Every child is different, just as seeds are different one from another. The fact that one child manifests cognitive aptitudes that are worth boasting about and the other manifests kinetic skills that you are not so excited about does not mean one child is better than the other. I learned that the hard way, especially given my African upbringing that values the hard sciences over the arts. I have been proven wrong by my children as they have grown up into successful adults in their chosen fields of expertise. 

  • Enjoy your children while you have them around you.

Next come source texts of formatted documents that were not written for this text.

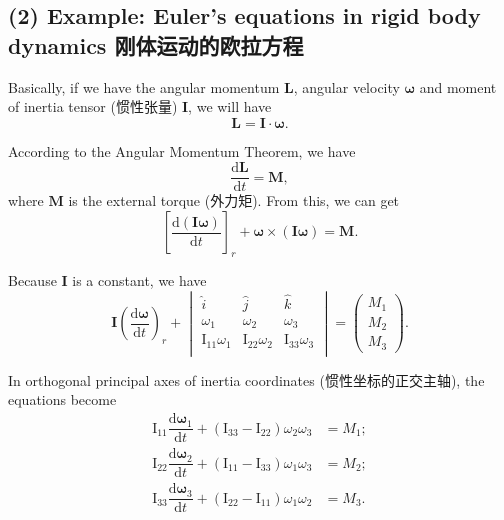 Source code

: \subsection*{(2) Example: Euler's equations in rigid body dynamics
刚体运动的欧拉方程}\label{example-eulers-equations-in-rigid-body-dynamics-ux521aux4f53ux8fd0ux52a8ux7684ux6b27ux62c9ux65b9ux7a0b}

Basically, if we have the angular momentum \(\boldsymbol L\), angular
velocity \(\boldsymbol \omega\) and moment of inertia tensor (惯性张量)
\(\mathbf I\), we will have
\[\boldsymbol L = \mathbf I \cdot \boldsymbol \omega.\]

According to the Angular Momentum Theorem, we have
\[\dfrac{\mathrm d \boldsymbol L}{\mathrm dt} = \boldsymbol M,\] where
\(\boldsymbol M\) is the external torque (外力矩). From this, we can get
\[\left[ \dfrac{\mathrm d (\mathbf I \boldsymbol \omega)}{\mathrm dt}\right]_r + \boldsymbol \omega \times (\mathbf I \boldsymbol \omega) = \boldsymbol M.\]

Because \(\mathbf I\) is a constant, we have
\[\mathbf I \left( \dfrac{\mathrm d \boldsymbol \omega}{\mathrm dt} \right)_r + \begin{vmatrix}
    \hat i & \hat j & \hat k \\
    \omega_1 & \omega_2 & \omega_3 \\
    \mathrm I_{11} \omega_1 & \mathrm I_{22} \omega_2 & \mathrm I_{33} \omega_3 \\
\end{vmatrix} =\begin{pmatrix}
    M_1 \\ M_2 \\ M_3
\end{pmatrix}.\]

In orthogonal principal axes of inertia coordinates
(惯性坐标的正交主轴), the equations become \begin{align*}
    \mathrm I_{11} \dfrac{\mathrm d \boldsymbol \omega_1}{\mathrm dt} + (\mathrm I_{33} - \mathrm I_{22}) \omega_2 \omega_3 & = M_1; \\
    \mathrm I_{22} \dfrac{\mathrm d \boldsymbol \omega_2}{\mathrm dt} + (\mathrm I_{11} - \mathrm I_{33}) \omega_1 \omega_3 & = M_2; \\
    \mathrm I_{33} \dfrac{\mathrm d \boldsymbol \omega_3}{\mathrm dt} + (\mathrm I_{22} - \mathrm I_{11}) \omega_1 \omega_2 & = M_3.
\end{align*}
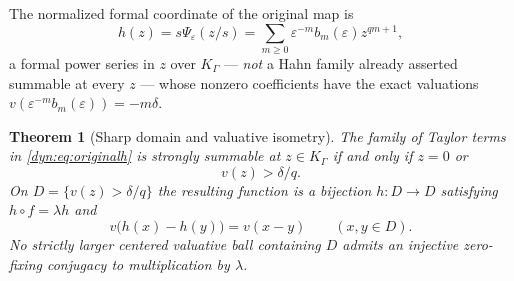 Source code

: \documentclass[11pt,letterpaper]{article}
\newtheorem{theorem}{Theorem}[section]
\theoremstyle{definition}
\theoremstyle{remark}
\newcommand{\eps}{\varepsilon}
\numberwithin{equation}{section}
\begin{document}
The normalized formal coordinate of the original map is
\begin{equation}\label{dyn:eq:originalh}
 h(z)=s\Psi_\eps(z/s)=\sum_{m\ge0}\eps^{-m}b_m(\eps)z^{qm+1},
\end{equation}
a formal power series in $z$ over $K_\Gamma$ --- \emph{not} a Hahn family
already asserted summable at every $z$ --- whose nonzero coefficients have
the exact valuations $v(\eps^{-m}b_m(\eps))=-m\delta$.

\begin{theorem}[Sharp domain and valuative isometry]\label{dyn:thm:sharp}
The family of Taylor terms in \eqref{dyn:eq:originalh} is strongly summable
at $z\in K_\Gamma$ if and only if $z=0$ or
\begin{equation}\label{dyn:eq:sharpdomain}
 v(z)>\delta/q .
\end{equation}
On $D=\{v(z)>\delta/q\}$ the resulting function is a bijection
$h:D\to D$ satisfying $h\circ f=\lambda h$ and
\begin{equation}\label{dyn:eq:isometry}
 v\bigl(h(x)-h(y)\bigr)=v(x-y)\qquad(x,y\in D).
\end{equation}
No strictly larger centered valuative ball containing $D$ admits an
injective zero-fixing conjugacy to multiplication by $\lambda$.
\end{theorem}
\end{document}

Life is fleeting. The saying, "here today, gone tomorrow" is so true about children. I now have to travel to be able to spend time with my adult children. Of course, there is Facetime, Whatsapp, Zoom, and other video chatting apps to fill in the gaps for physical presence, yet choosing to enjoy your children genuinely while they are with you requires some intentionality and thought. Forty years ago while I was visiting home during a summer break from college, my dad asked if I was home to stay. I responded coldly, "no dad I will never be back to stay, just visiting." Therefore, enjoy your children while they are with you.

 

My father was physically and emotionally present while I was growing up and we still have a great relationship today. I have been intentional about being present in the lives of my children, both biological and those acquired through social relationships. I believe every father has something children need, even if it is just a set of listening ears. Make yourself available to the children in your life. You will glad you did.